The Angel of HistoryRabih Alameddine
Set over the course of one night in the waiting room of a psych clinic, The Angel of History follows Jacob, a poet born in Yemen, as he’s taunted by Satan and Death, and revisits the events of his life, from growing up in an Egyptian brothel and surviving adolescence under the aegis of his wealthy father to his life as a gay Arab man in San Francisco at the height of the AIDS crisis. Bookforum writes, “An elegy for a lost generation of gay men [and] a structurally inventive bildungsroman… The Angel of History marks the triumph of memory over oblivion.”

 

Blood and Guts in High School / Kathy Acker
More than twenty years after her death, Kathy Acker remains a staunchly contradictory figure: an iconic iconoclast, a countercultural institution, and a queer touchstone who fiercely resists inclusion in any — even the most sympathetic — group. Blood and Guts in High School, her 1984 surrealist H-bomb of a novel, is arguably the work most responsible for her status as punk godparent to a world of avant-garde queer writing. Lidia Yuknavitch writes, “Blood and Guts in High School saved my life.” Lynne Tillman says, “No writer I know is more audacious than Kathy Acker, whose anarchic wit drives a thoroughgoing attack on conventions and complacencies of all sorts.” Jeanette Winterson notes, “Kathy Acker’s writing is virtuoso, maddening, crazy, so sexy, so painful, and beaten out of a wild heart that nothing can tame.” If you haven’t read Acker, read Acker.

 

Difficult WomenRoxane Gay
Roxane Gay is, more and more, and thank goodness, an author who needs no introduction. Difficult Women, which we published at the start of 2017, is a story collection of rare force and beauty, limning hardscrabble lives, passionate loves, and quirky and vexed human connection. As in all her books, Gay here writes with lyrical, penetrating clarity about lives lived across a broad spectrum of identities and experiences.

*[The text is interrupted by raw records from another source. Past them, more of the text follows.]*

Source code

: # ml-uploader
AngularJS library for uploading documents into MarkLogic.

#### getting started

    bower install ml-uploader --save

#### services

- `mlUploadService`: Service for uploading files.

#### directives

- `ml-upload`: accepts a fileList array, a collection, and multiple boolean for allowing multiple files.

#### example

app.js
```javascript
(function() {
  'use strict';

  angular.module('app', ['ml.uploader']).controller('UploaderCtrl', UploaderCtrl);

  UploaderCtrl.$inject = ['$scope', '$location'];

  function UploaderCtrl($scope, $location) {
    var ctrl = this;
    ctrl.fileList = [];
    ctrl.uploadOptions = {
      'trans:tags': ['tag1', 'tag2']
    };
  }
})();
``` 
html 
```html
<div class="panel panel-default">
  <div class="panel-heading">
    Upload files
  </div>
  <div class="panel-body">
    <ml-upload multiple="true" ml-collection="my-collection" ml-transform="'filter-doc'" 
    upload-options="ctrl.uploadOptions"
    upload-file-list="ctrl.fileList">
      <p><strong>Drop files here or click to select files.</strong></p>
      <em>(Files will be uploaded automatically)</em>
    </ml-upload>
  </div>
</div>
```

The Washington Post notes, “Her restrained and forthright style allows her to write sensual scenes with efficacy, grit and authority… Gay excels in her allowance for human complexity.”

 

Night BeastRuth Joffre
A masterful debut collection from an important, fresh voice in American fiction, Night Beast presents doomed love stories and twisted fairy tales that explore the lives of women—particularly queer women and mothers—and reveal the monsters lurking in our daily lives: the madness, isolation, betrayals, and regrets that arise as we seek human connection. Joffre has written, “One of the sad truths of literature is that minority groups like the LGBT community have to write their ways into public consciousness. As a result, we have a preponderance of coming-out narratives and stories about queer identity politics, but very little attention is paid to queer life.” Of Joffre’s own work, which aims to redress that crucial inattention, Kelly Link has written, “What pure pleasure to recommend to you the debut collection of Ruth Joffre, whose stories are nimble, audacious, and far seeing.”